#### [Activity]
Starting at the line that holds "- [레거시 익스플로잇](legacy-exploits)" and stopping at the line that holds "- [Wii 백업 관리](wii-backups)", restate the records below word for word, with both of those lines included.
** Opening Source data block **
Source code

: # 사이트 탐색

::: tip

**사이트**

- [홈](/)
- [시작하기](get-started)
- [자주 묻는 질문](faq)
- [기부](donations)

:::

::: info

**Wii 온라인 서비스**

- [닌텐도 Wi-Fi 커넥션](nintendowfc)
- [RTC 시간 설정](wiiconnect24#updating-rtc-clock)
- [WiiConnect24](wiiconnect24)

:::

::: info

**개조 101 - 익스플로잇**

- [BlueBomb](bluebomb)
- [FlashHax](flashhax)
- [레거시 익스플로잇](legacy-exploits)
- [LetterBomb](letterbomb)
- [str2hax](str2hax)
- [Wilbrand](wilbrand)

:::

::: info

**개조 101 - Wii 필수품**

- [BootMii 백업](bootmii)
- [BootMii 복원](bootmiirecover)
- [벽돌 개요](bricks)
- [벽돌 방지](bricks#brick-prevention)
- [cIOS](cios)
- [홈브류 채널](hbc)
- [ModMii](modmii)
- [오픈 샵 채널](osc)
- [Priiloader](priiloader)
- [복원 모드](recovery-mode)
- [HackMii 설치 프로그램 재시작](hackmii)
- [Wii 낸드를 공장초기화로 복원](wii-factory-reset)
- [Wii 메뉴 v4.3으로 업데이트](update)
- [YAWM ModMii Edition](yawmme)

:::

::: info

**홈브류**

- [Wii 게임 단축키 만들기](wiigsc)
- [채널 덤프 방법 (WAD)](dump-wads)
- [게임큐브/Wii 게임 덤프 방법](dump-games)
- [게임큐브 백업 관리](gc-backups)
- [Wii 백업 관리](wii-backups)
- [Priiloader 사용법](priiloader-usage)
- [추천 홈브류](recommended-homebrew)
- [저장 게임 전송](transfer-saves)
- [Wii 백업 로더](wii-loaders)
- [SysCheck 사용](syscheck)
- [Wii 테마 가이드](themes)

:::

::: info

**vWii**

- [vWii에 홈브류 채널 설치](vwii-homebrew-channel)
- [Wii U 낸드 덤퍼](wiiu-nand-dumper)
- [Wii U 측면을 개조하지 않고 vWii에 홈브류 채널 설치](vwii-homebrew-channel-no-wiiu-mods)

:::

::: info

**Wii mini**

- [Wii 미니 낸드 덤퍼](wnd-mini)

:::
** Closing Source data block **
#### [Problem solution]
- [레거시 익스플로잇](legacy-exploits)
- [LetterBomb](letterbomb)
- [str2hax](str2hax)
- [Wilbrand](wilbrand)

:::

::: info

**개조 101 - Wii 필수품**

- [BootMii 백업](bootmii)
- [BootMii 복원](bootmiirecover)
- [벽돌 개요](bricks)
- [벽돌 방지](bricks#brick-prevention)
- [cIOS](cios)
- [홈브류 채널](hbc)
- [ModMii](modmii)
- [오픈 샵 채널](osc)
- [Priiloader](priiloader)
- [복원 모드](recovery-mode)
- [HackMii 설치 프로그램 재시작](hackmii)
- [Wii 낸드를 공장초기화로 복원](wii-factory-reset)
- [Wii 메뉴 v4.3으로 업데이트](update)
- [YAWM ModMii Edition](yawmme)

:::

::: info

**홈브류**

- [Wii 게임 단축키 만들기](wiigsc)
- [채널 덤프 방법 (WAD)](dump-wads)
- [게임큐브/Wii 게임 덤프 방법](dump-games)
- [게임큐브 백업 관리](gc-backups)
- [Wii 백업 관리](wii-backups)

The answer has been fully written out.